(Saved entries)
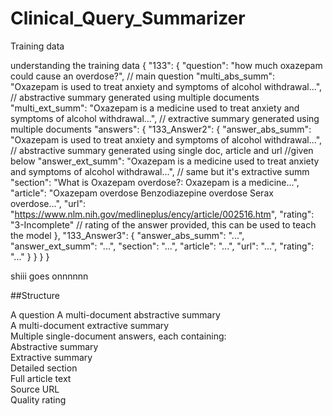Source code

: # Clinical_Query_Summarizer


Training data 

understanding the training data 
{
  "133": {
    "question": "how much oxazepam could cause an overdose?", // main question 
    "multi_abs_summ": "Oxazepam is used to treat anxiety and symptoms of alcohol withdrawal...", // abstractive summary generated using multiple documents
    "multi_ext_summ": "Oxazepam is a medicine used to treat anxiety and symptoms of alcohol withdrawal...", // extractive summary generated using multiple documents
    "answers": {
      "133_Answer2": {
        "answer_abs_summ": "Oxazepam is used to treat anxiety and symptoms of alcohol withdrawal...",  // abstractive summary generated using single doc, article and url //given below
        "answer_ext_summ": "Oxazepam is a medicine used to treat anxiety and symptoms of alcohol withdrawal...", // same but it's extractive summ
        "section": "What is Oxazepam overdose?: Oxazepam is a medicine...",
        "article": "Oxazepam overdose Benzodiazepine overdose Serax overdose...",
        "url": "https://www.nlm.nih.gov/medlineplus/ency/article/002516.htm",
        "rating": "3-Incomplete" // rating of the answer provided, this can be used to teach the model
      },
      "133_Answer3": {
        "answer_abs_summ": "...",
        "answer_ext_summ": "...",
        "section": "...",
        "article": "...",
        "url": "...",
        "rating": "..."
      }
    }
  }
}

shiii goes onnnnnn 

##Structure

A question
A multi-document abstractive summary </br>
A multi-document extractive summary </br>
Multiple single-document answers, each containing:</br>
Abstractive summary</br>
Extractive summary</br>
Detailed section</br>
Full article text</br>
Source URL</br>
Quality rating</br>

Exercise goal
Give an exact copy of every line from the one holding "##Structure" through the end of the records, both included, and no other lines.

Your solution
##Structure

A question
A multi-document abstractive summary </br>
A multi-document extractive summary </br>
Multiple single-document answers, each containing:</br>
Abstractive summary</br>
Extractive summary</br>
Detailed section</br>
Full article text</br>
Source URL</br>
Quality rating</br>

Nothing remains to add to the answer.